Commentary

Jo-Ann Stores Knits A Crafty App

MoBlog6The line is that advertising is dead or dying and that content, not pitches, are the future of marketing. While not entirely true, of course, the sea change marked by digital media surely favors disintermediation.

Digital platforms made publishers of all brands. Well, I didn’t say that it made them good publishers. But the incredible focus of digital investment on custom content and direct-to-consumer brand presence is a hallmark of this age.

But again, that is not to say that it means brands are necessarily good publishers. To wit: two years of branded apps, the overwhelming majority of which were either pointless and forgotten vanity projects or, or -- well -- more pointless and forgotten vanity projects. Even more than company Web sites, apps underscored just how unprepared most marketers were to become publishers, although conventional wisdom declared that is exactly what they had become.

A lot of branded apps were good at the fleeting cool idea that engaged for a minute or two and never beckoned us back. That is not media so much as faux media. Depth, persistence, real relevance and editorial quality distinguish media from a branded tchotchke. Otherwise, brands just built storefronts and turned them into apps, which is fine but still misses the opportunity that apps offer.

And so I was totally absorbed by the Jo-Ann Fabrics iPad app because it didn’t put sales first. It put crafts first. This is an amazing compendium of ideas. The app is beautifully designed for endless browsing. The triple tiers of content in the Idea Center have a trove of How To projects, inspirational images and videos after videos. Every imaginable category of craft, from scrapbooking to knitting and floral arranging, gets its own pile of valuable content with full images and instructions. The most encouraging thing about the app is that it is ten times better at branding than the e-commerce-driven Web site.

Now I am sure that the site and all of its discount promotions and buy buttons drive that bottom line well, but none of that makes a brand your new best crafting buddy. This app does.

Which is not to say that it is a well-designed app. While there is a shopping list, the items in the craft walkthroughs cannot be added to the list. And while we are glad that the app doesn’t lead with promotion and sales, the absence of any T-commerce here seems odd and ultimately unhelpful. In fact, the how-to items come up in too small a window when the design really should let you fill the screen for easy reference while you work.

This app could have taken its cues more from great recipe apps that let the user find ideas based on ingredients.
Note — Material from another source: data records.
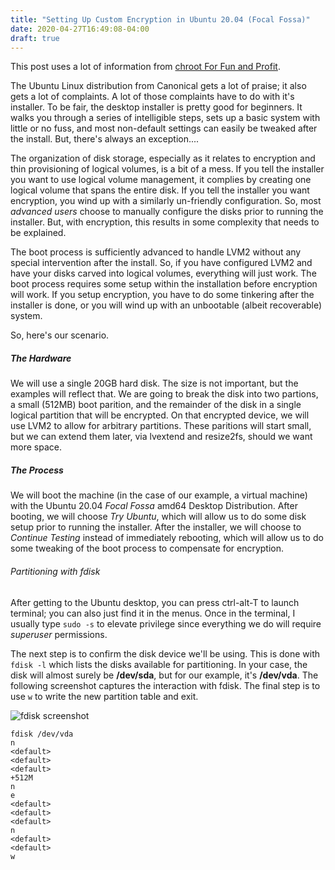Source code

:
 ```yaml
---
title: "Setting Up Custom Encryption in Ubuntu 20.04 (Focal Fossa)"
date: 2020-04-27T16:49:08-04:00
draft: true
---
```


This post uses a lot of information from [chroot For Fun and Profit](/posts/chroot_for_fun_and_profit/).

The Ubuntu Linux distribution from Canonical gets a lot of praise; it also gets a lot of complaints. A lot of those complaints have to do with it's installer. To be fair, the desktop installer is pretty good for beginners. It walks you through a series of intelligible steps, sets up a basic system with little or no fuss, and most non-default settings can easily be tweaked after the install. But, there's always an exception....

The organization of disk storage, especially as it relates to encryption and thin provisioning of logical volumes, is a bit of a mess. If you tell the installer you want to use logical volume management, it complies by creating one logical volume that spans the entire disk. If you tell the installer you want encryption, you wind up with a similarly un-friendly configuration. So, most _advanced users_ choose to manually configure the disks prior to running the installer. But, with encryption, this results in some complexity that needs to be explained.

The boot process is sufficiently advanced to handle LVM2 without any special intervention after the install. So, if you have configured LVM2 and have your disks carved into logical volumes, everything will just work. The boot process requires some setup within the installation before encryption will work. If you setup encryption, you have to do some tinkering after the installer is done, or you will wind up with an unbootable (albeit recoverable) system.

So, here's our scenario.

##### The Hardware

We will use a single 20GB hard disk. The size is not important, but the examples will reflect that. We are going to break the disk into two partions, a small (512MB) boot parition, and the remainder of the disk in a single logical partition that will be encrypted. On that encrypted device, we will use LVM2 to allow for arbitrary partitions. These paritions will start small, but we can extend them later, via lvextend and resize2fs, should we want more space.

##### The Process

We will boot the machine (in the case of our example, a virtual machine) with the Ubuntu 20.04 _Focal Fossa_ amd64 Desktop Distribution. After booting, we will choose _Try Ubuntu_, which will allow us to do some disk setup prior to running the installer. After the installer, we will choose to _Continue Testing_ instead of immediately rebooting, which will allow us to do some tweaking of the boot process to compensate for encryption.

###### Partitioning with fdisk

After getting to the Ubuntu desktop, you can press ctrl-alt-T to launch terminal; you can also just find it in the menus. Once in the terminal, I usually type `sudo -s` to elevate privilege since everything we do will require _superuser_  permissions.

The next step is to confirm the disk device we'll be using. This is done with `fdisk -l` which lists the disks available for partitioning. In your case, the disk will almost surely be **/dev/sda**, but for our example, it's **/dev/vda**. The following screenshot captures the interaction with fdisk. The final step is to use `w` to write the new partition table and exit.

![fdisk screenshot](/img/encryption_screenshot_1.png)

```
fdisk /dev/vda
n
<default>
<default>
<default>
+512M
n
e
<default>
<default>
<default>
n
<default>
<default>
w
```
All you have in the house on a rainy day is construction paper, hollow tubes and some pom-poms. What can I do to keep the kids from driving me up the wall?

While functionality and mapping features against use case needs fixing here, it is the content that really sells the brand. The app doesn’t sell -- it inspires and trusts the user to make the connection to the retail brand and favor it with their business. This is branded content done right -- or half right.